Investigators used 500K images to hone the game-changing technology.
Image has been resized. Courtesy: Tmhlee, Wikimedia Commons.
When a team of international researchers began testing a new deep learning system (DLS), they hoped to gauge how well it could identify diabetic retinopathy and similar diseases. The technology, it turned out, had a keen eye.

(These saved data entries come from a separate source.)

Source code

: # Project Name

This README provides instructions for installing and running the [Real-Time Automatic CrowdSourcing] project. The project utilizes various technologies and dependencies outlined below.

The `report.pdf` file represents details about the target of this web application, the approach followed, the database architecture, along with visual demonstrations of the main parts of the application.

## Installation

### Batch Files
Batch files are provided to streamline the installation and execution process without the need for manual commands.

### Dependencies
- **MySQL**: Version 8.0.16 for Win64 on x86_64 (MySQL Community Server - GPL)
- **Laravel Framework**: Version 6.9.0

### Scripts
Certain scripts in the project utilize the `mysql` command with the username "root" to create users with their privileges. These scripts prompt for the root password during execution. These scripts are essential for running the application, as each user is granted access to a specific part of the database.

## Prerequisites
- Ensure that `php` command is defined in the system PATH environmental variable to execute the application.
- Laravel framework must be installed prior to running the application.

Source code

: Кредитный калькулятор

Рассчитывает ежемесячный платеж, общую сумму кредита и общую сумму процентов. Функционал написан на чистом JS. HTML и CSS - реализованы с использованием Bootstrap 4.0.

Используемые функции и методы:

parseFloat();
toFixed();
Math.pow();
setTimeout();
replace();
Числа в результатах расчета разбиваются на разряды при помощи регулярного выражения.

In the primary data set, which took into account 71,896 images from 14,880 patients, the machine learning technology boasted a sensitivity of 90.50% and a specificity of 91.60%, according to the findings, published this week in JAMA. “The DLS has high sensitivity and specificity for identifying diabetic retinopathy and related eye diseases using retinal images from multiethnic populations with diabetes,” the researchers wrote.
The takeaway? The artificial intelligence engine’s ability to spot diabetic retinopathy and other diseases—including vision-threatening diabetic retinopathy, possible glaucoma, and age-related macular degeneration—impressed investigators. They called for additional research to examine how healthcare providers and hospitals can leverage the technology to “improve vision outcomes,” according to the study.
In total, researchers fed roughly 495,000 retinal images from patients of diverse backgrounds to the DLS, training it to detect diabetic retinopathy and the other diseases, a process that concluded in May 2016. The photographs came from tens of thousands of patients, some of whom had 1 or more of the disease, and others who did not, according to the study.
Later, in May 2017, hundreds of thousands of additional photographs then tested the DLS’s capabilities. Researchers pitted the technology against graders, including retinal specialists, general ophthalmologists, and optometrists, hypothesizing that the computer would perform at least as well as the people. Ultimately, according to the findings, machine learning surpassed the graders in some areas and fell short in others.
“The performance of the DLS was comparable and clinically acceptable to the current model based on assessment of retinal images by trained professional graders and showed consistency in 10 external validation data sets,” the researchers wrote. What’s more, the DLS “showed consistent diagnostic performance across images of varying quality and different camera types, and across patients with varying systemic glycemic control level.”
The team also examined how the technology could be used in 2 “common” diabetic retinopathy screening models. One was fully automated and met performance standards for all 3 diseases, while a separate semi-automated model showed potential for DLS incorporation down the road, according to the study.
Despite the promising results, researchers noted that their work has limitations. The training set of images, for instance, was not fully crafted based on specialist grading. There also exists “black-box” issues that could affect clinical adoption.
This isn’t the first time that the research community has pointed artificial intelligence at diabetic retinopathy, recalling an earlier successful effort by Google. Similar initiatives have focused on other parts of the body. One such investigation this fall examined chest X-ray images, strengthening the technology and, researchers hope, diagnoses.
Investigators from the Singapore Eye Research Institute, the Duke-NUS Medical School, the Johns Hopkins Wilmer Eye Institute, and other academic centers across the globe contributed to the study. “Development and Validation of a Deep Learning System for Diabetic Retinopathy and Related Eye Diseases Using Retinal Images From Multiethnic Populations With Diabetes” was published yesterday in JAMA.